Landmark targets $3.5bn for real estate secondaries

Landmark Real Estate Partners IX would overtake its 2018-vintage predecessor as the largest secondaries fund raised in the asset class.

Landmark Partners is aiming to knock itself off the top spot in largest real estate secondaries funds.

The Ares Management-owned firm is targeting $3.5 billion for Real Estate Partners IX, according to documents prepared by the Minnesota State Board of Investment, which committed $100 million.

The fund will aim to benefit from the increase in manager-led dealflow. Landmark has invested $2 billion in “partnership recapitalizations” in the real estate sector over the past five years, the documents notes.

Predecessor Real Estate Partners VIII attracted $3.3 billion against a target of $2 billion by final close in 2018, according to PERE sister title Secondaries Investor data.

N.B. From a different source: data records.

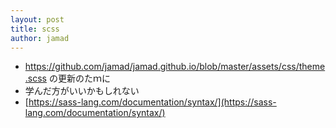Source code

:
 ```yaml
---
layout: post
title: scss
author: jamad
---
```


<link rel="stylesheet" type="text/css" href="/assets/css/theme.css">

* https://github.com/jamad/jamad.github.io/blob/master/assets/css/theme.scss の更新のたｍに
* 学んだ方がいいかもしれない
* [https://sass-lang.com/documentation/syntax/](https://sass-lang.com/documentation/syntax/)
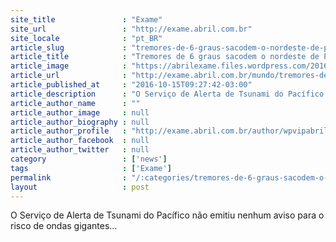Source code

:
 ```yaml
---
site_title               : "Exame"
site_url                 : "http://exame.abril.com.br"
site_locale              : "pt_BR"
article_slug             : "tremores-de-6-graus-sacodem-o-nordeste-de-papua-nova-guine"
article_title            : "Tremores de 6 graus sacodem o nordeste de Papua Nova Guiné"
article_image            : "https://abrilexame.files.wordpress.com/2016/10/size_960_16_9_papua-nova-guine.jpg?quality=70&strip=all&w=960"
article_url              : "http://exame.abril.com.br/mundo/tremores-de-6-graus-sacodem-o-nordeste-de-papua-nova-guine/"
article_published_at     : "2016-10-15T09:27:42-03:00"
article_description      : "O Serviço de Alerta de Tsunami do Pacífico não emitiu nenhum aviso para o risco de ondas gigantes..."
article_author_name      : ""
article_author_image     : null
article_author_biography : null
article_author_profile   : "http://exame.abril.com.br/author/wpvipabril/"
article_author_facebook  : null
article_author_twitter   : null
category                 : ['news']
tags                     : ['Exame']
permalink                : "/:categories/tremores-de-6-graus-sacodem-o-nordeste-de-papua-nova-guine/"
layout                   : post
---
```


O Serviço de Alerta de Tsunami do Pacífico não emitiu nenhum aviso para o risco de ondas gigantes...
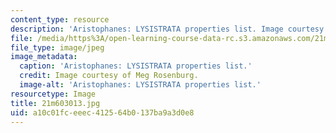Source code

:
 ```yaml
---
content_type: resource
description: 'Aristophanes: LYSISTRATA properties list. Image courtesy of Meg Rosenburg.'
file: /media/https%3A/open-learning-course-data-rc.s3.amazonaws.com/21m-603-principles-of-design-fall-2005/a10c01fceeec412564b0137ba9a3d0e8_21m603013.jpg
file_type: image/jpeg
image_metadata:
  caption: 'Aristophanes: LYSISTRATA properties list.'
  credit: Image courtesy of Meg Rosenburg.
  image-alt: 'Aristophanes: LYSISTRATA properties list.'
resourcetype: Image
title: 21m603013.jpg
uid: a10c01fc-eeec-4125-64b0-137ba9a3d0e8
---
```


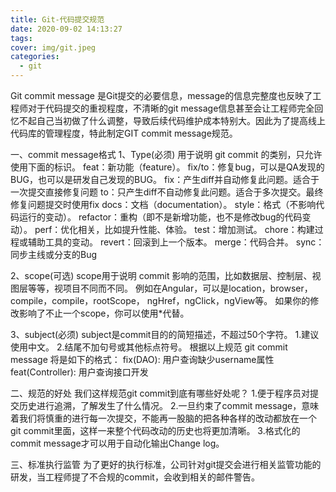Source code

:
 ```yaml
---
title: Git-代码提交规范
date: 2020-09-02 14:13:27
tags:
cover: img/git.jpeg
categories:
  - git
---
```

Git commit message 是Git提交的必要信息，message的信息完整度也反映了工程师对于代码提交的重视程度，不清晰的git message信息甚至会让工程师完全回忆不起自己当初做了什么调整，导致后续代码维护成本特别大。因此为了提高线上代码库的管理程度，特此制定GIT commit message规范。

一、commit message格式
1、Type(必须)
用于说明 git commit 的类别，只允许使用下面的标识。
feat：新功能（feature）。
fix/to：修复bug，可以是QA发现的BUG，也可以是研发自己发现的BUG。
fix：产⽣diff并自动修复此问题。适合于一次提交直接修复问题
to：只产⽣diff不自动修复此问题。适合于多次提交。最终修复问题提交时使用fix
docs：文档（documentation）。
style：格式（不影响代码运行的变动）。
refactor：重构（即不是新增功能，也不是修改bug的代码变动）。
perf：优化相关，比如提升性能、体验。
test：增加测试。
chore：构建过程或辅助工具的变动。
revert：回滚到上一个版本。
merge：代码合并。
sync：同步主线或分⽀的Bug

2、scope(可选)
scope用于说明 commit 影响的范围，比如数据层、控制层、视图层等等，视项目不同而不同。
例如在Angular，可以是location，browser，compile，compile，rootScope， ngHref，ngClick，ngView等。
如果你的修改影响了不止一个scope，你可以使用*代替。

3、subject(必须)
subject是commit目的的简短描述，不超过50个字符。
1.建议使用中文。
2.结尾不加句号或其他标点符号。
根据以上规范 git commit message 将是如下的格式：
fix(DAO): 用户查询缺少username属性
feat(Controller): 用户查询接口开发

二、规范的好处
我们这样规范git commit到底有哪些好处呢？
1.便于程序员对提交历史进行追溯，了解发⽣了什么情况。
2.一旦约束了commit message，意味着我们将慎重的进行每一次提交，不能再一股脑的把各种各样的改动都放在一个git commit里面，这样一来整个代码改动的历史也将更加清晰。
3.格式化的commit message才可以用于自动化输出Change log。

三、标准执行监管
为了更好的执行标准，公司针对git提交会进行相关监管功能的研发，当工程师提了不合规的commit，会收到相关的邮件警告。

Significant investors by size included Ohio Public Employees Retirement System, which committed $200 million, and Minnesota SBI and New York State Teachers’ Retirement System, which committed $150 million.

The next-largest real estate secondaries funds are Partners Group Real Estate Secondary 2017, which attracted $2.9 billion, and Goldman Sachs Asset Management’s Vintage Real Estate Partners II, which attracted $2.75 billion.

Ares completed its $1.08 billion acquisition of Landmark in June, having agreed to buy the private equity and real estate secondaries firm in March.

Real estate has been Landmark’s strongest-performing business, generating a 25-percent-plus net internal rate of return since inception as of September, according to an investor presentation. This compares with 15 percent-plus for private equity and 10 percent-plus for infrastructure.

Fund VIII returned a net IRR of 13.9 percent and a net multiple of 1.2x as of the end of December, according to the presentation from Minnesota SBI.

Roman Braslavsky, head of Pantheon’s new real estate business, put real estate  secondaries transaction volumes for 2020 at between $8 billion and $8.5 billion.

Landmark did not return a request for comment.